Two well-characterized HA37- and HA79-tagged SecR mutants were used in immunoprecipitation experiments to identify the domain being labeled. Whereas both receptor mutants were affinity labeled with the (BzBz)Lys18 probe and were recognized by HA antibody, only the immunoprecipitated fragment from the labeled HA37-tagged receptor mutant was radioactive (observed in three independent experiments). This provides definitive identification of the fragment at the most distal end of the receptor amino terminus as the labeled domain.

 
Endoproteinase Lys-C was then used to further localize the domain of labeling by the (BzBz)Lys18 probe.
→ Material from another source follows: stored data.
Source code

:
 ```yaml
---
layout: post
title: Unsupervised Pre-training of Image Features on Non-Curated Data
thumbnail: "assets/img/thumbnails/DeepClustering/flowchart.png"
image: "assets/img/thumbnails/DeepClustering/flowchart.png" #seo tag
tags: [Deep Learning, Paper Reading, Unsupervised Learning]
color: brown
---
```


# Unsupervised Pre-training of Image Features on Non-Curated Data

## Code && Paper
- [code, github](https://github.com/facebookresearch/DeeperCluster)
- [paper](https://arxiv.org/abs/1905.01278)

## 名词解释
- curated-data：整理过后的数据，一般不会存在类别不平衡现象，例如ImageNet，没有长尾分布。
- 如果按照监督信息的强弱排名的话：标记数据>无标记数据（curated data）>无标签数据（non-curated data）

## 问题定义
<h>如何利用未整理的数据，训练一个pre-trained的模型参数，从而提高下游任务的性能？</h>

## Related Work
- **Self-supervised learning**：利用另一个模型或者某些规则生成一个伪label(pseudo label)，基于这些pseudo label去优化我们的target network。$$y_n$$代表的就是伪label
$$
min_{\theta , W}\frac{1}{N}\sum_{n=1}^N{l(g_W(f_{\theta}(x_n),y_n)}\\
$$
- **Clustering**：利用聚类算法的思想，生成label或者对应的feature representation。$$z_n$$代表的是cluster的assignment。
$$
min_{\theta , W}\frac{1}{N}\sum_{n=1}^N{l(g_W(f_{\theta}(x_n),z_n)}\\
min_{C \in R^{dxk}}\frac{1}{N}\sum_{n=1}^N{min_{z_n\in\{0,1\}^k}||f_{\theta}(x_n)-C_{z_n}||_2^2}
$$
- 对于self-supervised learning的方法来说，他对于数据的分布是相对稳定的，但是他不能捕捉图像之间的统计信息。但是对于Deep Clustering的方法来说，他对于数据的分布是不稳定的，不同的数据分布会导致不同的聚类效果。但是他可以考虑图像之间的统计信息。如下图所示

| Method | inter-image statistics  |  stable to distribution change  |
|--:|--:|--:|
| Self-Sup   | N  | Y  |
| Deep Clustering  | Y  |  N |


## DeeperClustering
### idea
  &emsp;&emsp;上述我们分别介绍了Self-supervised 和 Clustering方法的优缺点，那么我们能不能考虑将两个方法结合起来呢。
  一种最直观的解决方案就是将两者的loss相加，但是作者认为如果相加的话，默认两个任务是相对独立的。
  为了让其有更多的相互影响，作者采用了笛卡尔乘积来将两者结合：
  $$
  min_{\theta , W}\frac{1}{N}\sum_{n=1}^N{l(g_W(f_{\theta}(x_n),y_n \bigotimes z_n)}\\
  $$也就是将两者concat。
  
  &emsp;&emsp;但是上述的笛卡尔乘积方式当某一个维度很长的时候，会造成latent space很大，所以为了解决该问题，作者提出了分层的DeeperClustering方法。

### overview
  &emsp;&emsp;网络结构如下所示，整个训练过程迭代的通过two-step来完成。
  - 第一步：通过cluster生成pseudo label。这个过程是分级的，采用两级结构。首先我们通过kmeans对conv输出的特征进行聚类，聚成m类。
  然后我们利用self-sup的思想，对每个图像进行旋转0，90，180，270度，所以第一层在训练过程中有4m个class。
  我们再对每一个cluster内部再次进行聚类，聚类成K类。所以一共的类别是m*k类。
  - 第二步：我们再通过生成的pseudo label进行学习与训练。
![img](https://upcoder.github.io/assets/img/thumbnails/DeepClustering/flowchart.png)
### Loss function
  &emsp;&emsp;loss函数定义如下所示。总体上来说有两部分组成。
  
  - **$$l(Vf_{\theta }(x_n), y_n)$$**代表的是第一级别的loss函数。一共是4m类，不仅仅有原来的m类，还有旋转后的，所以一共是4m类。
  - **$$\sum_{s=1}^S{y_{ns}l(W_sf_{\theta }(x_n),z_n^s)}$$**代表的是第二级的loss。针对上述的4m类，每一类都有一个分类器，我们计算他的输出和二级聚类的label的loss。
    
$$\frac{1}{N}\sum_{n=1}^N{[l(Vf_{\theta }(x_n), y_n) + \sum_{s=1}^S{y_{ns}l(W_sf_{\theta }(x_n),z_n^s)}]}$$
This enzyme cleaves at the carboxyl-terminal side of Lys residues. Theoretically, Lys-C cleavage of CNBr fragment 1 would yield a nonglycosylated fragment with mass of 3425 Da, a glycosylated fragment with core protein mass of 1808, and two tiny fragments. As shown in Fig. 5Go, Lys-C cleavage of labeled CNBr fragment 1 yielded a labeled fragment migrating on a 10% NuPAGE gel at approximate Mr = 6000 that did not shift after deglycosylation. Taking into account the mass of the probe (3383 Da), the first 30 residues at the distal amino terminus of the SecR was the most likely domain of labeling with this probe. Consistent with this, Lys-C cleavage of the labeled intact and deglycosylated SecR resulted in bands with the same electrophoretic migration (Fig. 5Go).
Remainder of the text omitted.